On Thursday morning, city police shot and killed a 22-year-old man in the 7700 block of Weymouth Court after he began shooting at officers, firing rapidly and hitting several homes.
Nine city police officers have fired weapons that have resulted in four police action shooting deaths this year, Fort Wayne Police Chief Rusty York said.
On April 27, two police officers shot and killed 19-year-old Tavontae Haney, who ran from a traffic stop on the city’s south side. Haney was carrying a handgun throughout the chase and was eventually caught by officers in a side yard of a vacant home in the 4300 block of Spatz Avenue, where he pointed his weapon at the officers, police said. Officers Cameron Norris, who has been on the department for more than two years, and Officer John Drummer, a 17-year veteran of the department, were placed on paid administrative leave as part of department policy.
On March 20, two police snipers shot Kenneth Knight, 45, after he shot a woman to death and barricaded himself inside a home at 3018 Holton Ave. with a 3-year-old boy hostage. Keith W. Wallace and Martin P. Grooms, the snipers who shot Knight, each had more than 20 years of experience on the department.
On Feb. 20 in the stairwell of an apartment building, a police officer shot Stephen O’Neal Wattley II, who was armed with pistol-grip assault rifle and suspected of robbing a nearby drugstore. Jeffery E. Burkholder Sr., a 31-year veteran of the department, fired his weapon multiple times, striking Wattley.
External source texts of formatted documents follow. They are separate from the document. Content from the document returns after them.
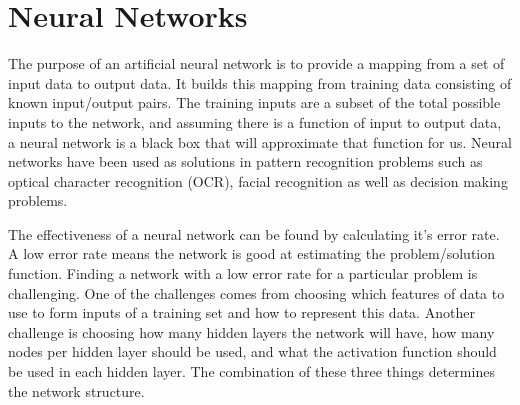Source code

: \section{Neural Networks}
The purpose of an artificial neural network is to provide a mapping from a set of input data to output data. It builds this mapping from training data consisting of known input/output pairs. The training inputs are a subset of the total possible inputs to the network, and assuming there is a function of input to output data, a neural network is a black box that will approximate that function for us. Neural networks have been used as solutions in  pattern recognition problems such as optical character recognition (OCR), facial recognition as well as decision making problems.

The effectiveness of a neural network can be found by calculating it's error rate. A low error rate means the network is good at estimating the problem/solution function. Finding a network with a low error rate for a particular problem is challenging. One of the challenges comes from choosing which features of data to use to form inputs of a training set and how to represent this data. Another challenge is choosing how many hidden layers the network will have, how many nodes per hidden layer should be used, and what the activation function should be used in each hidden layer. The combination of these three things determines the network structure. 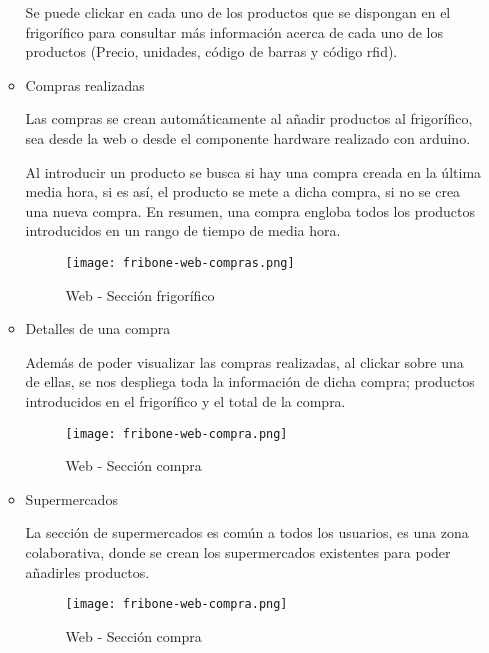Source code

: \begin{itemize}
\begin{itemize}
                Se puede clickar en cada uno de los productos que se dispongan en el frigorífico para consultar más información acerca de cada uno de los productos (Precio, unidades, código de barras y código rfid).

                \item Compras realizadas

                Las compras se crean automáticamente al añadir productos al frigorífico, sea desde la web o desde el componente hardware realizado con arduino.

                Al introducir un producto se busca si hay una compra creada en la última media hora, si es así, el producto se mete a dicha compra, si no se crea una nueva compra. En resumen, una compra engloba todos los productos introducidos en un rango de tiempo de media hora.

                \begin{figure}[H]
                    \centering
                    \texttt{[image: fribone-web-compras.png]}
                    \caption{Web - Sección frigorífico}\label{fig:fribone-web-comras}
                \end{figure}

                \item Detalles de una compra

                Además de poder visualizar las compras realizadas, al clickar sobre una de ellas, se nos despliega toda la información de dicha compra; productos introducidos en el frigorífico y el total de la compra.

                \begin{figure}[H]
                    \centering
                    \texttt{[image: fribone-web-compra.png]}
                    \caption{Web - Sección compra}\label{fig:fribone-web-compra}
                \end{figure}

                \item Supermercados

                    La sección de supermercados es común a todos los usuarios, es una zona colaborativa, donde se crean los supermercados existentes para poder añadirles productos.

                    \begin{figure}[H]
                        \centering
                        \texttt{[image: fribone-web-compra.png]}
                        \caption{Web - Sección compra}\label{fig:fribone-web-compra}
                    \end{figure}


\end{itemize}
\end{itemize}
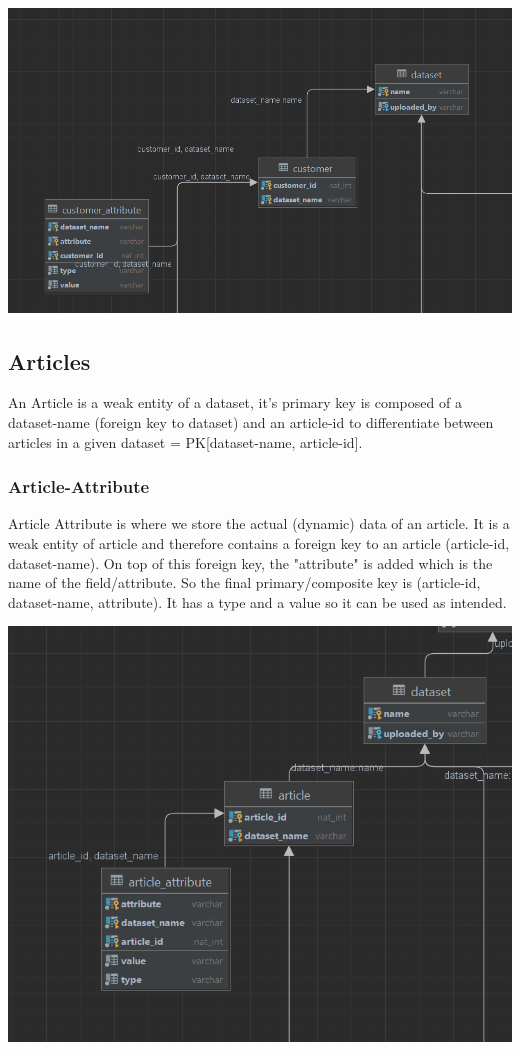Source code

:\documentclass[a4paper,12pt]{article}
\begin{document}
	\begin{center}
		  		\includegraphics[width=\textwidth]{Customer.png}
	\end{center}
	\pagebreak
	\subsection{Articles}
		An Article is a weak entity of a dataset, it's primary key is composed of a dataset-name (foreign key to dataset) and an article-id to differentiate between articles in a given dataset = PK[dataset-name, article-id].
		\subsubsection{Article-Attribute}
			Article Attribute is where we store the actual (dynamic) data of an article. It is a weak entity of article and therefore contains a foreign key to an article (article-id, dataset-name). On top of this foreign key, the "attribute" is added which is the name of the field/attribute. So the final primary/composite key is (article-id, dataset-name, attribute). It has a type and a value so it can be used as intended.
	\begin{center}
		  		\includegraphics[width=\textwidth]{Article.png}
	\end{center}
	\pagebreak	
\end{document}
A second officer, who has not been named, was also placed on paid administrative leave, although he did not fire his weapon, York said. That officer is not included in the total count.
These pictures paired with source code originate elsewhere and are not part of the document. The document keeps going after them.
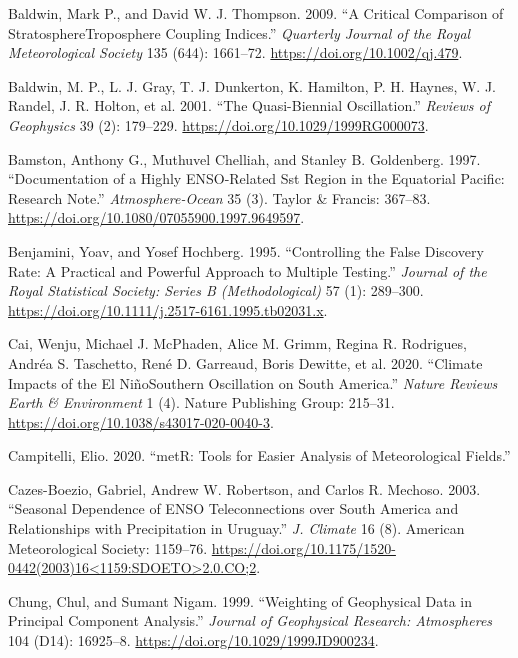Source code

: \documentclass[smallextended]{svjour3}       %
\begin{document}
\leavevmode\hypertarget{ref-baldwin2009}{}%
Baldwin, Mark P., and David W. J. Thompson. 2009. ``A Critical Comparison of StratosphereTroposphere Coupling Indices.'' \emph{Quarterly Journal of the Royal Meteorological Society} 135 (644): 1661--72. \url{https://doi.org/10.1002/qj.479}.

\leavevmode\hypertarget{ref-baldwin2001b}{}%
Baldwin, M. P., L. J. Gray, T. J. Dunkerton, K. Hamilton, P. H. Haynes, W. J. Randel, J. R. Holton, et al. 2001. ``The Quasi-Biennial Oscillation.'' \emph{Reviews of Geophysics} 39 (2): 179--229. \url{https://doi.org/10.1029/1999RG000073}.

\leavevmode\hypertarget{ref-bamston1997}{}%
Bamston, Anthony G., Muthuvel Chelliah, and Stanley B. Goldenberg. 1997. ``Documentation of a Highly ENSO-Related Sst Region in the Equatorial Pacific: Research Note.'' \emph{Atmosphere-Ocean} 35 (3). Taylor \& Francis: 367--83. \url{https://doi.org/10.1080/07055900.1997.9649597}.

\leavevmode\hypertarget{ref-benjamini1995}{}%
Benjamini, Yoav, and Yosef Hochberg. 1995. ``Controlling the False Discovery Rate: A Practical and Powerful Approach to Multiple Testing.'' \emph{Journal of the Royal Statistical Society: Series B (Methodological)} 57 (1): 289--300. \url{https://doi.org/10.1111/j.2517-6161.1995.tb02031.x}.

\leavevmode\hypertarget{ref-cai2020a}{}%
Cai, Wenju, Michael J. McPhaden, Alice M. Grimm, Regina R. Rodrigues, Andréa S. Taschetto, René D. Garreaud, Boris Dewitte, et al. 2020. ``Climate Impacts of the El NiñoSouthern Oscillation on South America.'' \emph{Nature Reviews Earth \& Environment} 1 (4). Nature Publishing Group: 215--31. \url{https://doi.org/10.1038/s43017-020-0040-3}.

\leavevmode\hypertarget{ref-campitelli2020}{}%
Campitelli, Elio. 2020. ``metR: Tools for Easier Analysis of Meteorological Fields.''

\leavevmode\hypertarget{ref-cazes-boezio2003}{}%
Cazes-Boezio, Gabriel, Andrew W. Robertson, and Carlos R. Mechoso. 2003. ``Seasonal Dependence of ENSO Teleconnections over South America and Relationships with Precipitation in Uruguay.'' \emph{J. Climate} 16 (8). American Meteorological Society: 1159--76. \href{https://doi.org/10.1175/1520-0442(2003)16\%3C1159:SDOETO\%3E2.0.CO;2}{https://doi.org/10.1175/1520-0442(2003)16\textless{}1159:SDOETO\textgreater{}2.0.CO;2}.

\leavevmode\hypertarget{ref-chung1999}{}%
Chung, Chul, and Sumant Nigam. 1999. ``Weighting of Geophysical Data in Principal Component Analysis.'' \emph{Journal of Geophysical Research: Atmospheres} 104 (D14): 16925--8. \url{https://doi.org/10.1029/1999JD900234}.
\end{document}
Allen County Prosecutor Karen Richards ruled March 8 that Burkholder used justifiable force in the police action shooting.
The remaining three shootings are still under investigation by the prosecutor’s office.
And while the number of officers involved is higher than usual, that’s not the best way to measure these types of shootings, York said.
I think part of that, just the numbers, speaks to how effectively our officers responded tactically, York said.
They knew that they were getting into a potentially serious call and more officers responded.
York, who has been police chief since 2000, said four officer-involved shootings in a year is the most he can remember on his watch, a trend that he hopes doesn’t continue.
I’m hoping, we’re all hoping, that this is just an anomaly, York said.